The work has been often copied and is extremely influential; within van der Weyden's own lifetime, it was considered an important and unique work of art. In 1565, the Antwerp publisher Hieronymus Cock published an engraving by Cornelis Cort, the first graphic reproduction of Rogier's Descent, which is inscribed with the words "M. Rogerij Belgiae inuentum". Cock's engraving is the earliest record of Rogier's name in association with the Deposition.

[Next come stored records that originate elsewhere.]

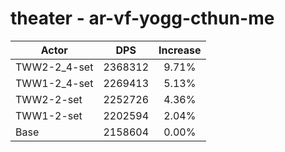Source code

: # theater - ar-vf-yogg-cthun-me
| Actor | DPS | Increase |
|---|:---:|:---:|
|TWW2-2_4-set|2368312|9.71%|
|TWW1-2_4-set|2269413|5.13%|
|TWW2-2-set|2252726|4.36%|
|TWW1-2-set|2202594|2.04%|
|Base|2158604|0.00%|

In 1953 art historian Otto Von Simson claimed that "no other painting of its school has been copied or adapted so often". In a 2010 episode of the BBC documentary series The Private Life of a Masterpiece which examined the history and influence of The Descent From The Cross, Professor Susie Nash of the Courtauld Institute of Art commented, "It seems that the innovation that van der Weyden made were so striking that other artists throughout Europe, almost could not get away from them. They are quoted again and again and again." Nash concluded, "I think there's a very, very strong case to be made that this is the most important painting of the whole period of the entire 15th century."

In January 2009 Google Earth's collaborative project with the Prado made twelve of its masterpieces, including Descent from the Cross, available at a resolution of 14,000 megapixels, some 1,400 times greater than a picture taken on a standard digital camera.